Printer-friendly page
Rating: 
Average: 1.8 (6 votes)

Confederate Soldiers Monument, Old City Hall, Charlotte.  Image courtesy of the North Carolina Department of Cultural Resources.  Photograph by Tom Vincent.
Confederate Soldiers Monument
Charlotte

View complete article and references at Commemorative Landscapes of North Carolina at: https://docsouth.unc.edu/commland/monument/340

Description: Standing approximately six feet tall and weighing 2,000 pounds, this monument is composed of a rectangular block of granite resting atop a smaller granite base. The face of the monument is smooth with an inscription honoring Charlotte's Confederate soldiers and bears the engraved image of the Confederate Battle Flag beneath the initials "C.S.A", for the Confederate States of America. The face of the granite on the top and sides has been left rough.

Inscription:
C.S.A. / 1861 / [engraving of the Confederate Battle Flag] / 1865 / MECKLENBURG COUNTY REMEMBERS WITH / HONOR HER GALLANT SONS WHO FOUGHT / IN THE ARMIES OF THE CONFEDERATE / STATES WITH THE OTHER BRAVE SOLDIERS / OF THE SOUTH. THEY STRUGGLED NOBLY / FOR THE CAUSE OF INDEPENDENCE AND / CONSTITUTIUONAL SELF-GOVERNMENT. THEIR / HEROIC DEEDS WILL BE FOREVER HONORED / BY PATRIOTIC MEN AND WOMEN. / ERECTED BY THE CONFEDERATE / MEMORIAL ASSOCIATION OF / CHARLOTTE. MAY 10, 1977

Dedication date: 5/10/1977

Materials & Techniques: Granite

Sponsor: The Confederate Memorial Association of Charlotte

Cost: $706

Subject notes: Charlotte contributed soldiers to the war effort, including the entire class of cadets from the North Carolina Military Institute, founded in Charlotte in 1859, and Confederate generals James. H. Lane and Charles C. Lee. Charlotte also supplied the Confederate war effort with armaments and other naval equipment manufactured at the Confederate Naval Yard and the Mecklenburg Gun Factory. The Naval Yard had been relocated from its original location in Norfolk, Virginia in 1862 to protect its operations and to strategically position it along rail lines. Confederate President Jefferson Davis was sheltered briefly in Charlotte in April of 1865, along with his family and some members of the Confederate Cabinet and the remains of the Confederate Treasury, in his attempt to preserve the crumbling Confederacy following the Fall of Richmond and Lee's surrender at Appomattox on April 9, 1865.

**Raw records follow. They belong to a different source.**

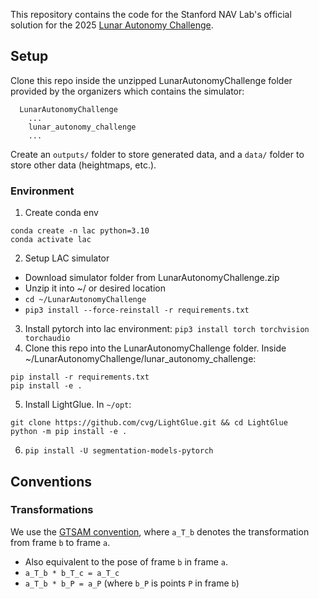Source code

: This repository contains the code for the Stanford NAV Lab's official solution for the 2025 [Lunar Autonomy Challenge](https://lunar-autonomy-challenge.jhuapl.edu/).

## Setup

Clone this repo inside the unzipped LunarAutonomyChallenge folder provided by the organizers which contains the simulator:

```
  LunarAutonomyChallenge
    ...
    lunar_autonomy_challenge
    ...
```

Create an `outputs/` folder to store generated data, and a `data/` folder to store other data (heightmaps, etc.).

### Environment

1. Create conda env
```
conda create -n lac python=3.10
conda activate lac
```
2. Setup LAC simulator
- Download simulator folder from LunarAutonomyChallenge.zip 
- Unzip it into ~/ or desired location
- `cd ~/LunarAutonomyChallenge`
- `pip3 install --force-reinstall -r requirements.txt`
  
3. Install pytorch into lac environment: `pip3 install torch torchvision torchaudio`
4. Clone this repo into the LunarAutonomyChallenge folder. Inside ~/LunarAutonomyChallenge/lunar_autonomy_challenge:
```
pip install -r requirements.txt
pip install -e .
```
5. Install LightGlue. In `~/opt`:
```
git clone https://github.com/cvg/LightGlue.git && cd LightGlue
python -m pip install -e .
```
6. `pip install -U segmentation-models-pytorch`



## Conventions

### Transformations

We use the [GTSAM convention](https://gtsam.org/gtsam.org/2020/06/28/gtsam-conventions.html), where `a_T_b` denotes the transformation from frame `b` to frame `a`.

- Also equivalent to the pose of frame `b` in frame `a`.
- `a_T_b * b_T_c = a_T_c`
- `a_T_b * b_P = a_P` (where `b_P` is points `P` in frame `b`)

Controversies: Controversy occurred during the planning and approval process. The monument was placed in front of the Old City Hall apparently without the prior knowledge and approval of at least one council member, Harvey Gantt.

J. Larry Walker, Jr. had raised $706 dollars from veterans and historical societies to have the marker created and it was reportedly believed by him to have been approved by the city. The City Manager's Office subsequently said neither the monument nor its location on public property had been approved. At a city council meeting just a few days before the planned unveiling ceremony in May of 1977 and with the monument already having been installed on the lawn by its sponsor, both Walker and his wife expressed their ire at the bureaucracy and their belief in their right to dedicate a public monument to the Confederate heritage. City councilman Harvey Gantt, who had not been informed of the monument, was vocal at the May 16, 1977 meeting both in his sympathy for the frustrated Walkers but also in his stance on the inappropriateness of the site for the monument given the history of the city, its African American residents, and the Confederacy's fight to preserve the institution of slavery.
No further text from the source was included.